Stored data entries
____________________
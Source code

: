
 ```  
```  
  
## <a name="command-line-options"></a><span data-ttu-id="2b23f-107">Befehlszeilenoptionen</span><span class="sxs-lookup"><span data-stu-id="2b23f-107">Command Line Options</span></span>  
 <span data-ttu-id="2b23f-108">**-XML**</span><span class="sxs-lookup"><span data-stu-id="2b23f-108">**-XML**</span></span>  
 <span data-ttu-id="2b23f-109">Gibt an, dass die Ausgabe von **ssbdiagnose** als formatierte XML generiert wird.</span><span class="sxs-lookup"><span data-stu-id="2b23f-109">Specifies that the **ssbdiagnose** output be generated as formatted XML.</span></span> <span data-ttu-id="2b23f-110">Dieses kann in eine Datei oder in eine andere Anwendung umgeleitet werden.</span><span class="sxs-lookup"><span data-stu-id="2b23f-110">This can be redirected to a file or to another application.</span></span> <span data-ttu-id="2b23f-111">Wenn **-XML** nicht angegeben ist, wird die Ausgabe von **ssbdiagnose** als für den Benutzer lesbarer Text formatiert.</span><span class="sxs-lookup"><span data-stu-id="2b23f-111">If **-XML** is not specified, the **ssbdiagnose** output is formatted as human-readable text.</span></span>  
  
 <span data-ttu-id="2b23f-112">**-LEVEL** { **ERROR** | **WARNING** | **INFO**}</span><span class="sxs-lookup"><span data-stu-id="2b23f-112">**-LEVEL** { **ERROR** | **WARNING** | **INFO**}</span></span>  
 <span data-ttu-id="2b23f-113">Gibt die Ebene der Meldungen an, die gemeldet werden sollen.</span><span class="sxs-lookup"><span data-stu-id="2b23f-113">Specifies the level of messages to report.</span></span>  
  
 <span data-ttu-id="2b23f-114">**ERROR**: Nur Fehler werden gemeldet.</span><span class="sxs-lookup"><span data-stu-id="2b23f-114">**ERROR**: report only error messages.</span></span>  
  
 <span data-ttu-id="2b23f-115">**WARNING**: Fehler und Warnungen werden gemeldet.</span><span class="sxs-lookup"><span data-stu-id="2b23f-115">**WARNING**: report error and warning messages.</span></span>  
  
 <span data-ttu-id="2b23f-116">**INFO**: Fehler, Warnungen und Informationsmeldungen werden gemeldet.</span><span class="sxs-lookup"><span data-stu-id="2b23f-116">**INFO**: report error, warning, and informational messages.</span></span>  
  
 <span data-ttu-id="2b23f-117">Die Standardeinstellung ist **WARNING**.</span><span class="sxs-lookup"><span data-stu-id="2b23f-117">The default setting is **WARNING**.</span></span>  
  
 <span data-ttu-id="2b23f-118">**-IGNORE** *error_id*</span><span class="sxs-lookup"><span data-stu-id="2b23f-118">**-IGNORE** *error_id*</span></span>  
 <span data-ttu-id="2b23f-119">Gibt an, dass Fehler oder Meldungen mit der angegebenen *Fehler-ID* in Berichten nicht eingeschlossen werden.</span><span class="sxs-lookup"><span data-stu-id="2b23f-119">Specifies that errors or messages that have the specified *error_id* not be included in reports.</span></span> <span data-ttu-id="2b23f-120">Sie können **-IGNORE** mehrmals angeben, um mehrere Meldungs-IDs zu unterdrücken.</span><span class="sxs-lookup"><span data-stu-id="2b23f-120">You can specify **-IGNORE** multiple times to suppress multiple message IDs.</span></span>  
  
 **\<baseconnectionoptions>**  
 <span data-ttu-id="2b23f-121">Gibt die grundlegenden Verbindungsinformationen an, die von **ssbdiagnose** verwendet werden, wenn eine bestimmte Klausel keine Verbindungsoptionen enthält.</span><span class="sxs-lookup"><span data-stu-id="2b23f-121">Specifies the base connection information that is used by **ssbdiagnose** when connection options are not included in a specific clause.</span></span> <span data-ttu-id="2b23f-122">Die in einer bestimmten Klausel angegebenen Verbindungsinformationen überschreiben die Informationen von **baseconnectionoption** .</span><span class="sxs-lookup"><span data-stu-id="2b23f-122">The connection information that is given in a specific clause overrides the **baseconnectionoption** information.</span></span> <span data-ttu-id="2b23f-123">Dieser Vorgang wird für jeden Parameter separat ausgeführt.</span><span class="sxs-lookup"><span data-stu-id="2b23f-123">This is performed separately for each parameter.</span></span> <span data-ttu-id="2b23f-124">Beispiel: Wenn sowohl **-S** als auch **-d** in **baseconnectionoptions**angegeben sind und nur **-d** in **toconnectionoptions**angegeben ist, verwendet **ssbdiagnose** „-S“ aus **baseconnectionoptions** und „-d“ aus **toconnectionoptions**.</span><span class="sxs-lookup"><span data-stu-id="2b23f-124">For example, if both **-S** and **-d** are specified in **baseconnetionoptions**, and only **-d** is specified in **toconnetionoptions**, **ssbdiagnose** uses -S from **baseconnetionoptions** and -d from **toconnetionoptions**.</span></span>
____________________
All the entries should be output exactly as given.

Exercise solution:
Source code

:
 ```  
```  
  
## <a name="command-line-options"></a><span data-ttu-id="2b23f-107">Befehlszeilenoptionen</span><span class="sxs-lookup"><span data-stu-id="2b23f-107">Command Line Options</span></span>  
 <span data-ttu-id="2b23f-108">**-XML**</span><span class="sxs-lookup"><span data-stu-id="2b23f-108">**-XML**</span></span>  
 <span data-ttu-id="2b23f-109">Gibt an, dass die Ausgabe von **ssbdiagnose** als formatierte XML generiert wird.</span><span class="sxs-lookup"><span data-stu-id="2b23f-109">Specifies that the **ssbdiagnose** output be generated as formatted XML.</span></span> <span data-ttu-id="2b23f-110">Dieses kann in eine Datei oder in eine andere Anwendung umgeleitet werden.</span><span class="sxs-lookup"><span data-stu-id="2b23f-110">This can be redirected to a file or to another application.</span></span> <span data-ttu-id="2b23f-111">Wenn **-XML** nicht angegeben ist, wird die Ausgabe von **ssbdiagnose** als für den Benutzer lesbarer Text formatiert.</span><span class="sxs-lookup"><span data-stu-id="2b23f-111">If **-XML** is not specified, the **ssbdiagnose** output is formatted as human-readable text.</span></span>  
  
 <span data-ttu-id="2b23f-112">**-LEVEL** { **ERROR** | **WARNING** | **INFO**}</span><span class="sxs-lookup"><span data-stu-id="2b23f-112">**-LEVEL** { **ERROR** | **WARNING** | **INFO**}</span></span>  
 <span data-ttu-id="2b23f-113">Gibt die Ebene der Meldungen an, die gemeldet werden sollen.</span><span class="sxs-lookup"><span data-stu-id="2b23f-113">Specifies the level of messages to report.</span></span>  
  
 <span data-ttu-id="2b23f-114">**ERROR**: Nur Fehler werden gemeldet.</span><span class="sxs-lookup"><span data-stu-id="2b23f-114">**ERROR**: report only error messages.</span></span>  
  
 <span data-ttu-id="2b23f-115">**WARNING**: Fehler und Warnungen werden gemeldet.</span><span class="sxs-lookup"><span data-stu-id="2b23f-115">**WARNING**: report error and warning messages.</span></span>  
  
 <span data-ttu-id="2b23f-116">**INFO**: Fehler, Warnungen und Informationsmeldungen werden gemeldet.</span><span class="sxs-lookup"><span data-stu-id="2b23f-116">**INFO**: report error, warning, and informational messages.</span></span>  
  
 <span data-ttu-id="2b23f-117">Die Standardeinstellung ist **WARNING**.</span><span class="sxs-lookup"><span data-stu-id="2b23f-117">The default setting is **WARNING**.</span></span>  
  
 <span data-ttu-id="2b23f-118">**-IGNORE** *error_id*</span><span class="sxs-lookup"><span data-stu-id="2b23f-118">**-IGNORE** *error_id*</span></span>  
 <span data-ttu-id="2b23f-119">Gibt an, dass Fehler oder Meldungen mit der angegebenen *Fehler-ID* in Berichten nicht eingeschlossen werden.</span><span class="sxs-lookup"><span data-stu-id="2b23f-119">Specifies that errors or messages that have the specified *error_id* not be included in reports.</span></span> <span data-ttu-id="2b23f-120">Sie können **-IGNORE** mehrmals angeben, um mehrere Meldungs-IDs zu unterdrücken.</span><span class="sxs-lookup"><span data-stu-id="2b23f-120">You can specify **-IGNORE** multiple times to suppress multiple message IDs.</span></span>  
  
 **\<baseconnectionoptions>**  
 <span data-ttu-id="2b23f-121">Gibt die grundlegenden Verbindungsinformationen an, die von **ssbdiagnose** verwendet werden, wenn eine bestimmte Klausel keine Verbindungsoptionen enthält.</span><span class="sxs-lookup"><span data-stu-id="2b23f-121">Specifies the base connection information that is used by **ssbdiagnose** when connection options are not included in a specific clause.</span></span> <span data-ttu-id="2b23f-122">Die in einer bestimmten Klausel angegebenen Verbindungsinformationen überschreiben die Informationen von **baseconnectionoption** .</span><span class="sxs-lookup"><span data-stu-id="2b23f-122">The connection information that is given in a specific clause overrides the **baseconnectionoption** information.</span></span> <span data-ttu-id="2b23f-123">Dieser Vorgang wird für jeden Parameter separat ausgeführt.</span><span class="sxs-lookup"><span data-stu-id="2b23f-123">This is performed separately for each parameter.</span></span> <span data-ttu-id="2b23f-124">Beispiel: Wenn sowohl **-S** als auch **-d** in **baseconnectionoptions**angegeben sind und nur **-d** in **toconnectionoptions**angegeben ist, verwendet **ssbdiagnose** „-S“ aus **baseconnectionoptions** und „-d“ aus **toconnectionoptions**.</span><span class="sxs-lookup"><span data-stu-id="2b23f-124">For example, if both **-S** and **-d** are specified in **baseconnetionoptions**, and only **-d** is specified in **toconnetionoptions**, **ssbdiagnose** uses -S from **baseconnetionoptions** and -d from **toconnetionoptions**.</span></span>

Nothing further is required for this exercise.